How Important is Coding Standards?

25 Sep 2024


Practicing Coding Standards

After using ESLint for about a week, I think it is only mildly annoying and does not do anything to help understanding of the code. Perhaps there are more to ESLint rules than the ones I have seen so far but little details like spaces before braces are just personal choices, doing nothing for the coder. While my experience with ESLint and TypeScript overall is very limited, my time in ICS212 has proven to me that there are bad practices of coding standards. Since we wrote code in the terminal and the school’s Unix system, every detail has to be manually fixed. When our programs got quite big towards the end of the semester, it was a pain to check every file and every line of code to make sure it matches the professor’s coding format. Even though that is a fault with the IDE, the standard itself did nothing to improve understanding of the code. The only thing beneficial is that we had a large comment block before each function to give details about the function. Other than that, using four spaces versus a tab, limiting to one return call, putting opening braces in the next line, and many others, only did so much as wasting more time than necessary. Instead of thinking how to implement functions, I had to waste time and effort making sure my code looks neat and clean in accordance to one person.
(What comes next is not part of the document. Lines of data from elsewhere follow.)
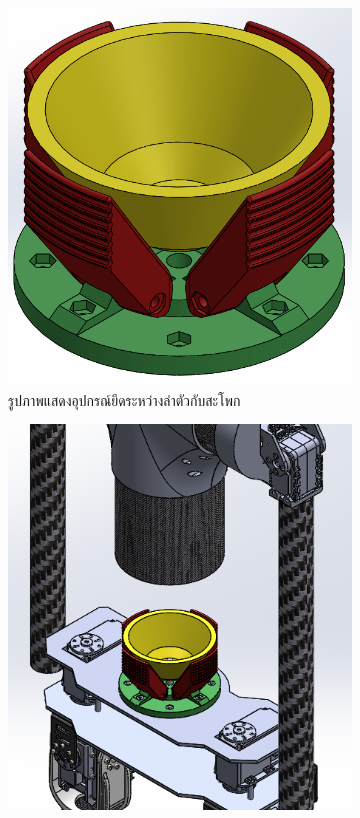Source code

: \clearpage
\begin{figure}[h!]
  \centering
  \begin{subfigure}[b]{0.4\linewidth}
    \includegraphics[width=\linewidth]{chapter4/images/hipconnector.PNG}
    \caption{รูปภาพแสดงอุปกรณ์ยึดระหว่างลำตัวกับสะโพก}
  \end{subfigure}
  \begin{subfigure}[b]{0.4\linewidth}
    \includegraphics[width=\linewidth]{chapter4/images/explode_hipconnect.PNG}

\end{subfigure}
\end{figure}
How it Could Actually Help

I do believe that using coding standard could be a huge help in learning the langauge however. Many complex functions and method calls would look very daunting if not seperated by line. For example:

numbers.filter(num => num % 2 === 0).map(num => num * num).reduce((sum, num) => sum + num, 0)

This seems confusing, cramp, and does not allow for comments per line/method call. However, if you formatted it like this:

numbers
  .filter(num => num % 2 === 0)         // Filter even numbers
  .map(num => num * num)                // Square even numbers
  .reduce((sum, num) => sum + num, 0);  // Sum the squares

This is easier to digest line by line and it allows us to explain what each method does before it is chained. I think there more examples out there where good coding standards makes a larger difference than just a couple of spaces. Outside of code readabilty, using a standardized coding format helps other people be able to read your code and also allows code spread across different files and different people to stay consistent. I think the best coding standards I have used so far is meaningful variable name, camel casing, and limit nested if-else statements. These has become more of coding habits than standards and I think that’s what all coding standards should strive to achieve. Not a guideline to follow but something that feels natural and intuinitive.